Аттина стояла в темном коридоре с бешено стучащим сердцем. Она знала историю Амира. О таком не говорили вслух, не упоминали на людях, но общественное неодобрение уже двадцать пять лет, с самого рождения первенца, грозовым облаком висело над Гатри-Эвансами. Мать Амира что-то знала о Твари, имела возможность творить настоящую мощную магию, но вряд ли сейчас кто-то был способен различить правду и вымысел в словах женщины, год за годом медленно лишающейся рассудка.
– О Боги, мне так жаль, – чуть слышно прошептала Аттина, то ли извиняясь за то, что Амир стал свидетелем неприглядной сцены, то ли сочувствуя ему самому.
Вместо ответа младший Гатри-Эванс молча прижал ее к груди, словно бы без сил привалившись спиной к стене коридора. Аттина обняла его в ответ и, повинуясь странному порыву, приподнялась на цыпочки.
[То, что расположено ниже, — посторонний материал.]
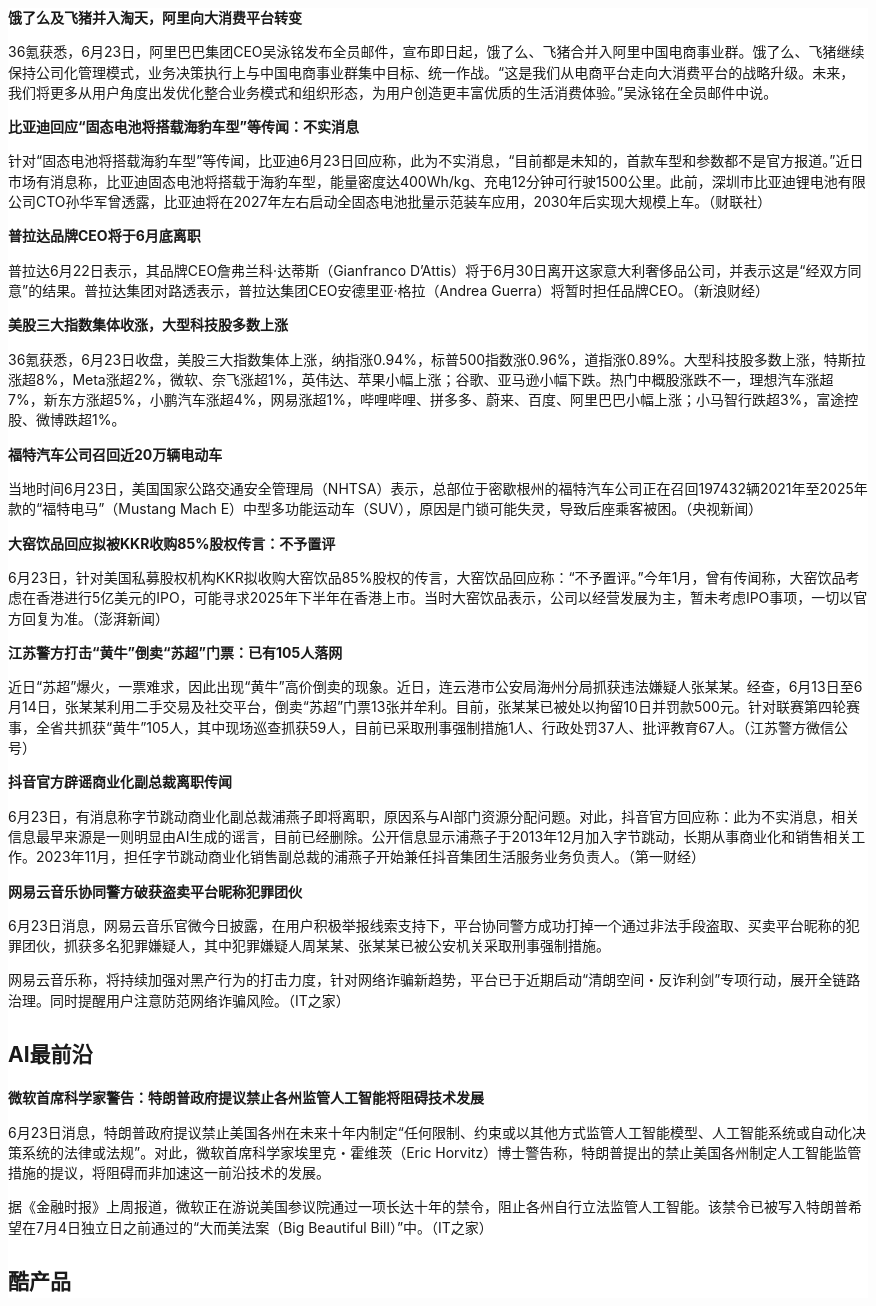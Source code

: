 **饿了么及飞猪并入淘天，阿里向大消费平台转变**

36氪获悉，6月23日，阿里巴巴集团CEO吴泳铭发布全员邮件，宣布即日起，饿了么、飞猪合并入阿里中国电商事业群。饿了么、飞猪继续保持公司化管理模式，业务决策执行上与中国电商事业群集中目标、统一作战。“这是我们从电商平台走向大消费平台的战略升级。未来，我们将更多从用户角度出发优化整合业务模式和组织形态，为用户创造更丰富优质的生活消费体验。”吴泳铭在全员邮件中说。

**比亚迪回应“固态电池将搭载海豹车型”等传闻：不实消息**

针对“固态电池将搭载海豹车型”等传闻，比亚迪6月23日回应称，此为不实消息，“目前都是未知的，首款车型和参数都不是官方报道。”近日市场有消息称，比亚迪固态电池将搭载于海豹车型，能量密度达400Wh/kg、充电12分钟可行驶1500公里。此前，深圳市比亚迪锂电池有限公司CTO孙华军曾透露，比亚迪将在2027年左右启动全固态电池批量示范装车应用，2030年后实现大规模上车。（财联社）

**普拉达品牌CEO将于6月底离职**

普拉达6月22日表示，其品牌CEO詹弗兰科·达蒂斯（Gianfranco D’Attis）将于6月30日离开这家意大利奢侈品公司，并表示这是“经双方同意”的结果。普拉达集团对路透表示，普拉达集团CEO安德里亚·格拉（Andrea Guerra）将暂时担任品牌CEO。（新浪财经）

**美股三大指数集体收涨，大型科技股多数上涨**

36氪获悉，6月23日收盘，美股三大指数集体上涨，纳指涨0.94%，标普500指数涨0.96%，道指涨0.89%。大型科技股多数上涨，特斯拉涨超8%，Meta涨超2%，微软、奈飞涨超1%，英伟达、苹果小幅上涨；谷歌、亚马逊小幅下跌。热门中概股涨跌不一，理想汽车涨超7%，新东方涨超5%，小鹏汽车涨超4%，网易涨超1%，哔哩哔哩、拼多多、蔚来、百度、阿里巴巴小幅上涨；小马智行跌超3%，富途控股、微博跌超1%。

**福特汽车公司召回近20万辆电动车**

当地时间6月23日，美国国家公路交通安全管理局（NHTSA）表示，总部位于密歇根州的福特汽车公司正在召回197432辆2021年至2025年款的“福特电马”（Mustang Mach E）中型多功能运动车（SUV），原因是门锁可能失灵，导致后座乘客被困。（央视新闻）

**大窑饮品回应拟被KKR收购85%股权传言：不予置评**

6月23日，针对美国私募股权机构KKR拟收购大窑饮品85%股权的传言，大窑饮品回应称：“不予置评。”今年1月，曾有传闻称，大窑饮品考虑在香港进行5亿美元的IPO，可能寻求2025年下半年在香港上市。当时大窑饮品表示，公司以经营发展为主，暂未考虑IPO事项，一切以官方回复为准。（澎湃新闻）

**江苏警方打击“黄牛”倒卖“苏超”门票：已有105人落网**

近日“苏超”爆火，一票难求，因此出现“黄牛”高价倒卖的现象。近日，连云港市公安局海州分局抓获违法嫌疑人张某某。经查，6月13日至6月14日，张某某利用二手交易及社交平台，倒卖“苏超”门票13张并牟利。目前，张某某已被处以拘留10日并罚款500元。针对联赛第四轮赛事，全省共抓获“黄牛”105人，其中现场巡查抓获59人，目前已采取刑事强制措施1人、行政处罚37人、批评教育67人。（江苏警方微信公号）

**抖音官方辟谣商业化副总裁离职传闻**

6月23日，有消息称字节跳动商业化副总裁浦燕子即将离职，原因系与AI部门资源分配问题。对此，抖音官方回应称：此为不实消息，相关信息最早来源是一则明显由AI生成的谣言，目前已经删除。公开信息显示浦燕子于2013年12月加入字节跳动，长期从事商业化和销售相关工作。2023年11月，担任字节跳动商业化销售副总裁的浦燕子开始兼任抖音集团生活服务业务负责人。（第一财经）

**网易云音乐协同警方破获盗卖平台昵称犯罪团伙**

6月23日消息，网易云音乐官微今日披露，在用户积极举报线索支持下，平台协同警方成功打掉一个通过非法手段盗取、买卖平台昵称的犯罪团伙，抓获多名犯罪嫌疑人，其中犯罪嫌疑人周某某、张某某已被公安机关采取刑事强制措施。

网易云音乐称，将持续加强对黑产行为的打击力度，针对网络诈骗新趋势，平台已于近期启动“清朗空间・反诈利剑”专项行动，展开全链路治理。同时提醒用户注意防范网络诈骗风险。（IT之家）

## AI最前沿

**微软首席科学家警告：特朗普政府提议禁止各州监管人工智能将阻碍技术发展**

6月23日消息，特朗普政府提议禁止美国各州在未来十年内制定“任何限制、约束或以其他方式监管人工智能模型、人工智能系统或自动化决策系统的法律或法规”。对此，微软首席科学家埃里克・霍维茨（Eric Horvitz）博士警告称，特朗普提出的禁止美国各州制定人工智能监管措施的提议，将阻碍而非加速这一前沿技术的发展。

据《金融时报》上周报道，微软正在游说美国参议院通过一项长达十年的禁令，阻止各州自行立法监管人工智能。该禁令已被写入特朗普希望在7月4日独立日之前通过的“大而美法案（Big Beautiful Bill）”中。（IT之家）

## 酷产品
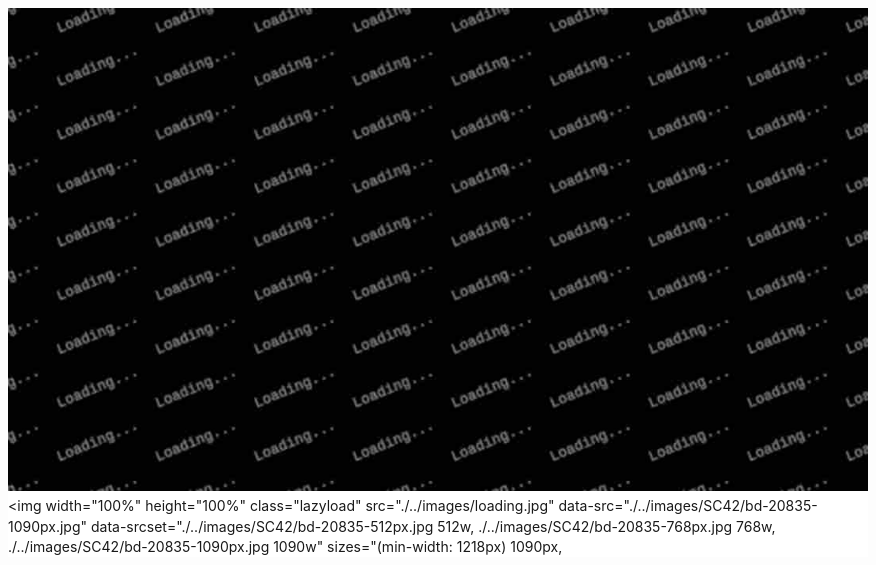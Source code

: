  <img width="100%" height="100%" class="lazyload" src="./../images/loading.jpg"
 data-src="./../images/SC42/tv-20835-1090px.jpg"
 data-srcset="./../images/SC42/tv-20835-512px.jpg 512w,
 ./../images/SC42/tv-20835-768px.jpg 768w,
 ./../images/SC42/tv-20835-1090px.jpg 1090w"
 sizes="(min-width: 1218px) 1090px,
 (min-width: 768px) 87vw,
 89vw" />
 <img width="100%" height="100%" class="lazyload" src="./../images/loading.jpg"
 data-src="./../images/SC42/bd-20835-1090px.jpg"
 data-srcset="./../images/SC42/bd-20835-512px.jpg 512w,
 ./../images/SC42/bd-20835-768px.jpg 768w,
 ./../images/SC42/bd-20835-1090px.jpg 1090w"
 sizes="(min-width: 1218px) 1090px,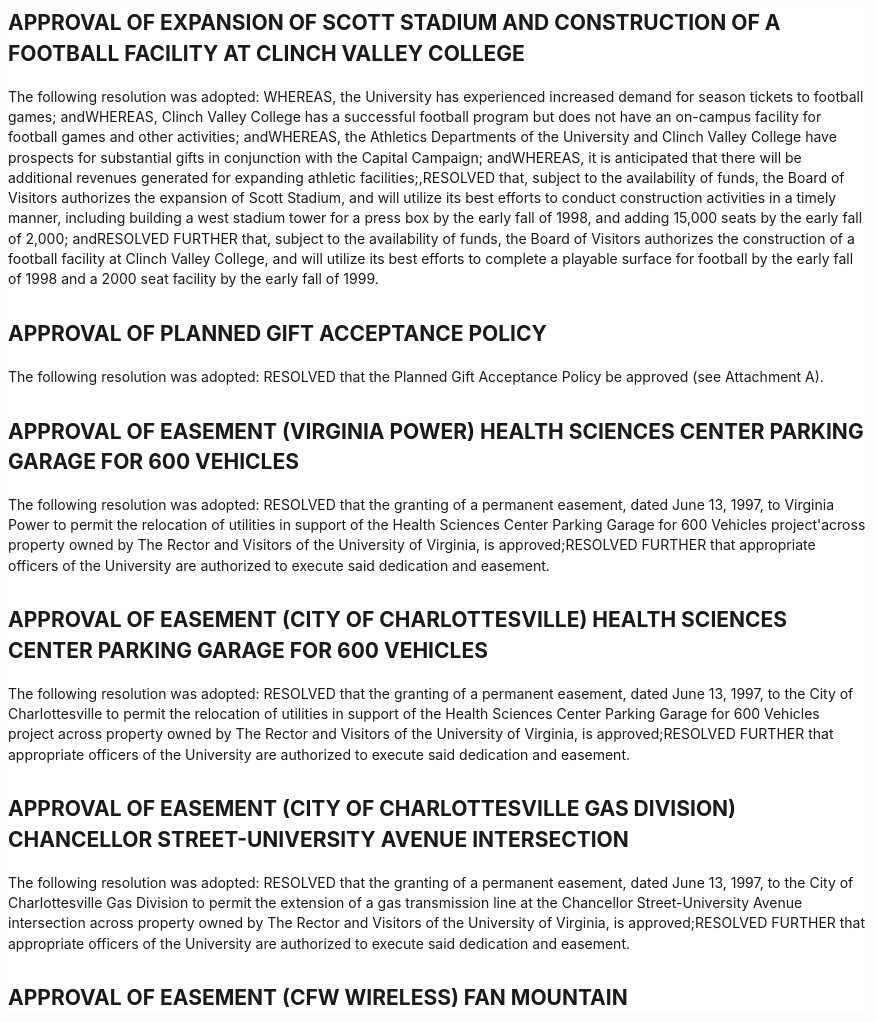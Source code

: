 APPROVAL OF EXPANSION OF SCOTT STADIUM AND CONSTRUCTION OF A FOOTBALL FACILITY AT CLINCH VALLEY COLLEGE
-------------------------------------------------------------------------------------------------------

The following resolution was adopted: WHEREAS, the University has experienced increased demand for season tickets to football games; andWHEREAS, Clinch Valley College has a successful football program but does not have an on-campus facility for football games and other activities; andWHEREAS, the Athletics Departments of the University and Clinch Valley College have prospects for substantial gifts in conjunction with the Capital Campaign; andWHEREAS, it is anticipated that there will be additional revenues generated for expanding athletic facilities;,RESOLVED that, subject to the availability of funds, the Board of Visitors authorizes the expansion of Scott Stadium, and will utilize its best efforts to conduct construction activities in a timely manner, including building a west stadium tower for a press box by the early fall of 1998, and adding 15,000 seats by the early fall of 2,000; andRESOLVED FURTHER that, subject to the availability of funds, the Board of Visitors authorizes the construction of a football facility at Clinch Valley College, and will utilize its best efforts to complete a playable surface for football by the early fall of 1998 and a 2000 seat facility by the early fall of 1999.

APPROVAL OF PLANNED GIFT ACCEPTANCE POLICY
------------------------------------------

The following resolution was adopted: RESOLVED that the Planned Gift Acceptance Policy be approved (see Attachment A).

APPROVAL OF EASEMENT (VIRGINIA POWER) HEALTH SCIENCES CENTER PARKING GARAGE FOR 600 VEHICLES
--------------------------------------------------------------------------------------------

The following resolution was adopted: RESOLVED that the granting of a permanent easement, dated June 13, 1997, to Virginia Power to permit the relocation of utilities in support of the Health Sciences Center Parking Garage for 600 Vehicles project'across property owned by The Rector and Visitors of the University of Virginia, is approved;RESOLVED FURTHER that appropriate officers of the University are authorized to execute said dedication and easement.

APPROVAL OF EASEMENT (CITY OF CHARLOTTESVILLE) HEALTH SCIENCES CENTER PARKING GARAGE FOR 600 VEHICLES
-----------------------------------------------------------------------------------------------------

The following resolution was adopted: RESOLVED that the granting of a permanent easement, dated June 13, 1997, to the City of Charlottesville to permit the relocation of utilities in support of the Health Sciences Center Parking Garage for 600 Vehicles project across property owned by The Rector and Visitors of the University of Virginia, is approved;RESOLVED FURTHER that appropriate officers of the University are authorized to execute said dedication and easement.

APPROVAL OF EASEMENT (CITY OF CHARLOTTESVILLE GAS DIVISION) CHANCELLOR STREET-UNIVERSITY AVENUE INTERSECTION
------------------------------------------------------------------------------------------------------------

The following resolution was adopted: RESOLVED that the granting of a permanent easement, dated June 13, 1997, to the City of Charlottesville Gas Division to permit the extension of a gas transmission line at the Chancellor Street-University Avenue intersection across property owned by The Rector and Visitors of the University of Virginia, is approved;RESOLVED FURTHER that appropriate officers of the University are authorized to execute said dedication and easement.

APPROVAL OF EASEMENT (CFW WIRELESS) FAN MOUNTAIN
------------------------------------------------
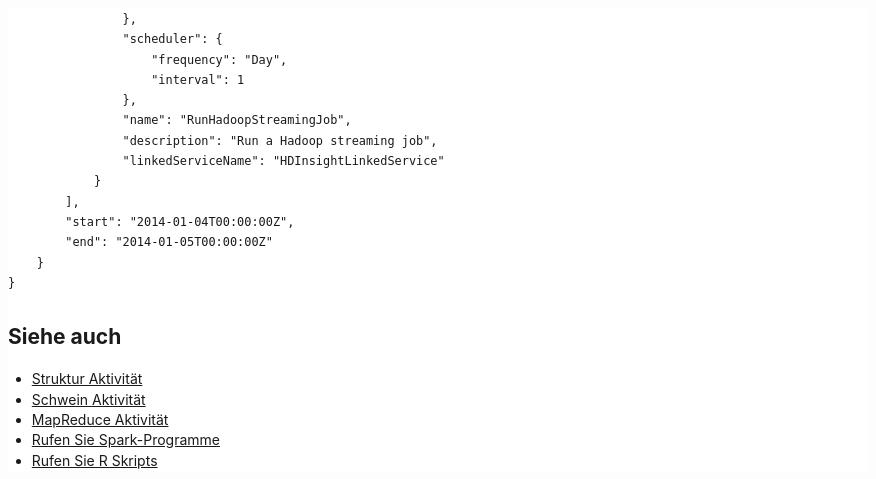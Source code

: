                     },
                    "scheduler": {
                        "frequency": "Day",
                        "interval": 1
                    },
                    "name": "RunHadoopStreamingJob",
                    "description": "Run a Hadoop streaming job",
                    "linkedServiceName": "HDInsightLinkedService"
                }
            ],
            "start": "2014-01-04T00:00:00Z",
            "end": "2014-01-05T00:00:00Z"
        }
    }

## <a name="see-also"></a>Siehe auch
- [Struktur Aktivität](data-factory-hive-activity.md)
- [Schwein Aktivität](data-factory-pig-activity.md)
- [MapReduce Aktivität](data-factory-map-reduce.md)
- [Rufen Sie Spark-Programme](data-factory-spark.md)
- [Rufen Sie R Skripts](https://github.com/Azure/Azure-DataFactory/tree/master/Samples/RunRScriptUsingADFSample)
Она целилась в щеку, но Амир в последнее мгновение повернул голову, и робкий поцелуй пришелся в губы.
Где-то совсем рядом чета Вейсмонт бурно обсуждала магию и сантехнику, даже не догадываясь, что за стеной, в нише между шкафом и пузатой вазой, их дочь отчаянно целуется с сыном Ванессы Гатри-Эванс, словно выплескивая горечь последних недель.